Yet once I clutched the rope I clung to
it for very life, and in a minute found myself in the midst of the
beachmen. I heard them shout again, and felt strong hands seize me, but
could not see their faces for a mist that swam before my eyes, and could
not speak because my throat and tongue were cracked with the salt water,
and the voice would not come. There was a crowd about me of men and some
women, and I spread out my hands, blindly, to catch hold of them, but my
knees failed and let me down upon the beach.

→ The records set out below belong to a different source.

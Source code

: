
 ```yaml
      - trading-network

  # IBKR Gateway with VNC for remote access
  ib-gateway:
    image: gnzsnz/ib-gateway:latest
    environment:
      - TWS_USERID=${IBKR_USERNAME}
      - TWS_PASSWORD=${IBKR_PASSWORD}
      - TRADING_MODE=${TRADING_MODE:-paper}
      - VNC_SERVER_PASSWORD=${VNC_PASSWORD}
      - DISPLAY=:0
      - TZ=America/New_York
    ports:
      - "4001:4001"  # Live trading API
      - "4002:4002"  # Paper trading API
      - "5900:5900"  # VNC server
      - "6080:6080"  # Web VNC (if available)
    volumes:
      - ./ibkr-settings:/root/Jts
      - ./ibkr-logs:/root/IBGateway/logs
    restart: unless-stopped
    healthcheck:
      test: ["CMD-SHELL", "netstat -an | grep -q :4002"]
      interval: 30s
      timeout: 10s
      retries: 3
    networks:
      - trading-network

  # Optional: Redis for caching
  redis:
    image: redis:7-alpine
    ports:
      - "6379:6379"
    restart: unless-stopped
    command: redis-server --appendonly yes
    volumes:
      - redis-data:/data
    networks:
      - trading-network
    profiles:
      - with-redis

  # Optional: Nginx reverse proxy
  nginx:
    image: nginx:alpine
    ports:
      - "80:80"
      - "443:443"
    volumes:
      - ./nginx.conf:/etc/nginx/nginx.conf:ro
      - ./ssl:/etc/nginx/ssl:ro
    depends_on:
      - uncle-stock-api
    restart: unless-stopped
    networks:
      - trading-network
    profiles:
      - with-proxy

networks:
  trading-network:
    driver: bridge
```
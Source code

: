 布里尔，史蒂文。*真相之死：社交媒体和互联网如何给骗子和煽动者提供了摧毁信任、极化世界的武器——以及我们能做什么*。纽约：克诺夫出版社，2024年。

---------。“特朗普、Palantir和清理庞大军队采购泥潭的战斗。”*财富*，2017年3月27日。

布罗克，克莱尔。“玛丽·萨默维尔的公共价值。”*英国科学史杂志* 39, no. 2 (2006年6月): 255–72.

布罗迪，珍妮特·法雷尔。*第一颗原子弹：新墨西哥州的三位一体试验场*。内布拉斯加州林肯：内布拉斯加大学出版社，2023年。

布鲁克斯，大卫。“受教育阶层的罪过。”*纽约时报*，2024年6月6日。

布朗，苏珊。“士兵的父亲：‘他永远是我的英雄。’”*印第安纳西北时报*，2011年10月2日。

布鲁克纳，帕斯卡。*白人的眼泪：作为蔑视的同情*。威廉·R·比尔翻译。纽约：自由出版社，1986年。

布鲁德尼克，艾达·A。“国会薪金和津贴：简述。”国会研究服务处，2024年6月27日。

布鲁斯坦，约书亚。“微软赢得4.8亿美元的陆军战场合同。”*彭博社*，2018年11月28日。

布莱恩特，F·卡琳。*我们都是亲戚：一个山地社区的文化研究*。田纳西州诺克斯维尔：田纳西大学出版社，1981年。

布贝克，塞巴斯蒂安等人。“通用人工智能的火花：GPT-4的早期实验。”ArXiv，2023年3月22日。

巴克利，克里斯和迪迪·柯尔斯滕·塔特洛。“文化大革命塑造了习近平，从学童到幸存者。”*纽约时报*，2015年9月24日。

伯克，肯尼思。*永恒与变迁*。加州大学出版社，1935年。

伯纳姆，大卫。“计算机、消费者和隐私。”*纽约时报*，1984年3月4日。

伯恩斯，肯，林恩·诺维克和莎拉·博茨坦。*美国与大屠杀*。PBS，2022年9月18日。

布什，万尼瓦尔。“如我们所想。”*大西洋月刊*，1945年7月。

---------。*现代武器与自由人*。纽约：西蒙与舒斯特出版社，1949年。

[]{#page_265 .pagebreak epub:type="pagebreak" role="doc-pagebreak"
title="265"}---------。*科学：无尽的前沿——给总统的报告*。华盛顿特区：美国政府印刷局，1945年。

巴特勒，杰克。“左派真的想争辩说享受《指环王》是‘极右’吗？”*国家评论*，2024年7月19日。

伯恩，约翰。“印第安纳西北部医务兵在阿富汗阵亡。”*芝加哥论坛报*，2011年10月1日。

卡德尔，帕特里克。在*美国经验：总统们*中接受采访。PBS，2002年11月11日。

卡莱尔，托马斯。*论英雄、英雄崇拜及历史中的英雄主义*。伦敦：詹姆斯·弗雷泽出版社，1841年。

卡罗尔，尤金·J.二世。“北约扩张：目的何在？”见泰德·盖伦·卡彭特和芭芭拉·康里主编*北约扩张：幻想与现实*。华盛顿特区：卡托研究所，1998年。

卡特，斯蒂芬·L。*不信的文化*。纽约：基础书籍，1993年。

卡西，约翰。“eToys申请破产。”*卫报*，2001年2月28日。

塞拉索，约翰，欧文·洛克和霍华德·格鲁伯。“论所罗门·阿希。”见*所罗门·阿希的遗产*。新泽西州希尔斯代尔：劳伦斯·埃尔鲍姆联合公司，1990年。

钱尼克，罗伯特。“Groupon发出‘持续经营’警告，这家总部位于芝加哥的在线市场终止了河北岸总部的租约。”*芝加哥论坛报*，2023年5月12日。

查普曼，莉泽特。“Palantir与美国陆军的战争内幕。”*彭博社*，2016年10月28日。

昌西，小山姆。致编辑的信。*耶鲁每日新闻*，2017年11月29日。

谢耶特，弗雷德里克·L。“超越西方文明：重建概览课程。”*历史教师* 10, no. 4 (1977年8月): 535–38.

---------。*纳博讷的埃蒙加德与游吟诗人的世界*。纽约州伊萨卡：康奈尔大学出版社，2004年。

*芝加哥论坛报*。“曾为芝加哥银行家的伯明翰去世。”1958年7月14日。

And after that I remember
only having coats flung over me, and being carried off out of the wind,
and laid in warmest blankets before a fire. I was numb with the cold, my
hair was matted with the salt, and my flesh white and shrivelled, but
they forced liquor into my mouth, and so I lay in drowsy content till
utter weariness bound me in sleep.
It was a deep and dreamless sleep for hours, and when it left me, gently
and as it were inch by inch, I found I was still lying wrapped in
blankets by the fire. Oh, what a vast and infinite peace was that, to lie
there half-asleep, yet wake enough to know that I had slipped my prison
and the pains of death, and was a free man here in my native place! At
last I shifted myself a little, growing more awake; and opening my eyes
saw I was not alone, for two men sat at a table by me with glasses and a
bottle before them.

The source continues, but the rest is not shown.